## TASK
Word for word, print all of the lines below.

## Records contained in a dataset

-- -- --

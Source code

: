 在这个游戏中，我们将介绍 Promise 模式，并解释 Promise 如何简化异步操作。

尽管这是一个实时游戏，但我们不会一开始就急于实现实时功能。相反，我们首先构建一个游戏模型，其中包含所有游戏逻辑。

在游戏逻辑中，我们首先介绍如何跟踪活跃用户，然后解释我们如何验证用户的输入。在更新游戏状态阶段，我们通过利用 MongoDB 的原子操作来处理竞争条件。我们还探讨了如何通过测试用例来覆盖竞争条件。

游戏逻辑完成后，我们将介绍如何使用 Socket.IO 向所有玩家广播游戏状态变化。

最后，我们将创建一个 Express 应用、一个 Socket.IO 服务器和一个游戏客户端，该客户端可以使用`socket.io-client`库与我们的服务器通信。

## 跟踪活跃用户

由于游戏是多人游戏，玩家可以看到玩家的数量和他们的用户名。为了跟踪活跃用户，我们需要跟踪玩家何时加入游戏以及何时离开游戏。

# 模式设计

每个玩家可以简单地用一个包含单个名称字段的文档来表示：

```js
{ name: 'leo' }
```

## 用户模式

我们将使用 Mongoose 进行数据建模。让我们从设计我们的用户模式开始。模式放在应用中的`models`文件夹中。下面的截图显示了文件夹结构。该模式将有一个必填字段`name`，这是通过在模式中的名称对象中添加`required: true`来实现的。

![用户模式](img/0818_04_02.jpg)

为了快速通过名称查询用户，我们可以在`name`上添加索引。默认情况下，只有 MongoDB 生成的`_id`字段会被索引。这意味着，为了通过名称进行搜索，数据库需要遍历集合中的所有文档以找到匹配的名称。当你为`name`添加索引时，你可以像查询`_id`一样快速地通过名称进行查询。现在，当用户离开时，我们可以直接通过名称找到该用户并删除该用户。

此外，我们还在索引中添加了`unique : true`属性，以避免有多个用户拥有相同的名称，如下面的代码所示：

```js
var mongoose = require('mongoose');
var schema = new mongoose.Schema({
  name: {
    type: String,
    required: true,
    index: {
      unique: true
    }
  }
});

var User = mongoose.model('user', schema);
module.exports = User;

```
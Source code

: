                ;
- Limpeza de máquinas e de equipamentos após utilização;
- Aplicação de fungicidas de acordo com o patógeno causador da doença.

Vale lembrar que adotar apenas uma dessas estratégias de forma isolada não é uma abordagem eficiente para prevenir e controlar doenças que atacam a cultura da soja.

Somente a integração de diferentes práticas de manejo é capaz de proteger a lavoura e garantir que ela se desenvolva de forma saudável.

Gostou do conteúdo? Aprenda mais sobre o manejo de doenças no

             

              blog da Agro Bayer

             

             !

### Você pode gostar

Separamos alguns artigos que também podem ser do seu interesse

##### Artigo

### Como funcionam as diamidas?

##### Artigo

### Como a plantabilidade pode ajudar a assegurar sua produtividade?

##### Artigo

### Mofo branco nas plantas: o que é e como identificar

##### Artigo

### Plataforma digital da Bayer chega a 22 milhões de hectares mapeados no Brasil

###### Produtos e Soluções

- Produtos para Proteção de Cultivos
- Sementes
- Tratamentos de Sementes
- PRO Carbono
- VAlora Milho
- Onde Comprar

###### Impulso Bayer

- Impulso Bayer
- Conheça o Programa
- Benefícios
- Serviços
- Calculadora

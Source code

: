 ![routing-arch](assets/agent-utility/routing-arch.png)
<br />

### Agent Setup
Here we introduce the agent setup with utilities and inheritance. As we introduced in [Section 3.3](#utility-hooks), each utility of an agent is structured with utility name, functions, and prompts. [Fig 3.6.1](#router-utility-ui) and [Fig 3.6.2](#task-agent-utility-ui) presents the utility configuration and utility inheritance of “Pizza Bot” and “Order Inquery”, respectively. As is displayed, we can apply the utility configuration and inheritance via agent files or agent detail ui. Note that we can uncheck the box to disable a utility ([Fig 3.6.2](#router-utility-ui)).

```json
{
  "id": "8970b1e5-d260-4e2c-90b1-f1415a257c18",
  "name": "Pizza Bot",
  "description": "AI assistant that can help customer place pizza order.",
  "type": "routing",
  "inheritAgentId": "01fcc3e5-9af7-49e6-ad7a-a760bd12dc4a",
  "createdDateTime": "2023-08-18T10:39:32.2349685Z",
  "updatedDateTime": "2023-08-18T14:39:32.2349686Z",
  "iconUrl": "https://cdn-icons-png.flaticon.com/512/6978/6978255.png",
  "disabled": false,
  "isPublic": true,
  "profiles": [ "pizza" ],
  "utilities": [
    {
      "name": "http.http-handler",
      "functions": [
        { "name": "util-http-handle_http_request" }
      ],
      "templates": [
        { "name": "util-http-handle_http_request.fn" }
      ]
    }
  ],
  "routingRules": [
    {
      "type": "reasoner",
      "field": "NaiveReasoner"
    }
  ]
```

-- -- --

## RESULT FOR THIS EXERCISE
Source code

: 在这个游戏中，我们将介绍 Promise 模式，并解释 Promise 如何简化异步操作。

尽管这是一个实时游戏，但我们不会一开始就急于实现实时功能。相反，我们首先构建一个游戏模型，其中包含所有游戏逻辑。

在游戏逻辑中，我们首先介绍如何跟踪活跃用户，然后解释我们如何验证用户的输入。在更新游戏状态阶段，我们通过利用 MongoDB 的原子操作来处理竞争条件。我们还探讨了如何通过测试用例来覆盖竞争条件。

游戏逻辑完成后，我们将介绍如何使用 Socket.IO 向所有玩家广播游戏状态变化。

最后，我们将创建一个 Express 应用、一个 Socket.IO 服务器和一个游戏客户端，该客户端可以使用`socket.io-client`库与我们的服务器通信。

## 跟踪活跃用户

由于游戏是多人游戏，玩家可以看到玩家的数量和他们的用户名。为了跟踪活跃用户，我们需要跟踪玩家何时加入游戏以及何时离开游戏。

# 模式设计

每个玩家可以简单地用一个包含单个名称字段的文档来表示：

```js
{ name: 'leo' }
```

## 用户模式

我们将使用 Mongoose 进行数据建模。让我们从设计我们的用户模式开始。模式放在应用中的`models`文件夹中。下面的截图显示了文件夹结构。该模式将有一个必填字段`name`，这是通过在模式中的名称对象中添加`required: true`来实现的。

![用户模式](img/0818_04_02.jpg)

为了快速通过名称查询用户，我们可以在`name`上添加索引。默认情况下，只有 MongoDB 生成的`_id`字段会被索引。这意味着，为了通过名称进行搜索，数据库需要遍历集合中的所有文档以找到匹配的名称。当你为`name`添加索引时，你可以像查询`_id`一样快速地通过名称进行查询。现在，当用户离开时，我们可以直接通过名称找到该用户并删除该用户。

此外，我们还在索引中添加了`unique : true`属性，以避免有多个用户拥有相同的名称，如下面的代码所示：

```js
var mongoose = require('mongoose');
var schema = new mongoose.Schema({
  name: {
    type: String,
    required: true,
    index: {
      unique: true
    }
  }
});

var User = mongoose.model('user', schema);
module.exports = User;

```
Source code

:                ;
- Limpeza de máquinas e de equipamentos após utilização;
- Aplicação de fungicidas de acordo com o patógeno causador da doença.

Vale lembrar que adotar apenas uma dessas estratégias de forma isolada não é uma abordagem eficiente para prevenir e controlar doenças que atacam a cultura da soja.

Somente a integração de diferentes práticas de manejo é capaz de proteger a lavoura e garantir que ela se desenvolva de forma saudável.

Gostou do conteúdo? Aprenda mais sobre o manejo de doenças no

             

              blog da Agro Bayer

             

             !

### Você pode gostar

Separamos alguns artigos que também podem ser do seu interesse

##### Artigo

### Como funcionam as diamidas?

##### Artigo

### Como a plantabilidade pode ajudar a assegurar sua produtividade?

##### Artigo

### Mofo branco nas plantas: o que é e como identificar

##### Artigo

### Plataforma digital da Bayer chega a 22 milhões de hectares mapeados no Brasil

###### Produtos e Soluções

- Produtos para Proteção de Cultivos
- Sementes
- Tratamentos de Sementes
- PRO Carbono
- VAlora Milho
- Onde Comprar

###### Impulso Bayer

- Impulso Bayer
- Conheça o Programa
- Benefícios
- Serviços
- Calculadora

Source code

: ![routing-arch](assets/agent-utility/routing-arch.png)
<br />

### Agent Setup
Here we introduce the agent setup with utilities and inheritance. As we introduced in [Section 3.3](#utility-hooks), each utility of an agent is structured with utility name, functions, and prompts. [Fig 3.6.1](#router-utility-ui) and [Fig 3.6.2](#task-agent-utility-ui) presents the utility configuration and utility inheritance of “Pizza Bot” and “Order Inquery”, respectively. As is displayed, we can apply the utility configuration and inheritance via agent files or agent detail ui. Note that we can uncheck the box to disable a utility ([Fig 3.6.2](#router-utility-ui)).

```json
{
  "id": "8970b1e5-d260-4e2c-90b1-f1415a257c18",
  "name": "Pizza Bot",
  "description": "AI assistant that can help customer place pizza order.",
  "type": "routing",
  "inheritAgentId": "01fcc3e5-9af7-49e6-ad7a-a760bd12dc4a",
  "createdDateTime": "2023-08-18T10:39:32.2349685Z",
  "updatedDateTime": "2023-08-18T14:39:32.2349686Z",
  "iconUrl": "https://cdn-icons-png.flaticon.com/512/6978/6978255.png",
  "disabled": false,
  "isPublic": true,
  "profiles": [ "pizza" ],
  "utilities": [
    {
      "name": "http.http-handler",
      "functions": [
        { "name": "util-http-handle_http_request" }
      ],
      "templates": [
        { "name": "util-http-handle_http_request.fn" }
      ]
    }
  ],
  "routingRules": [
    {
      "type": "reasoner",
      "field": "NaiveReasoner"
    }
  ]
```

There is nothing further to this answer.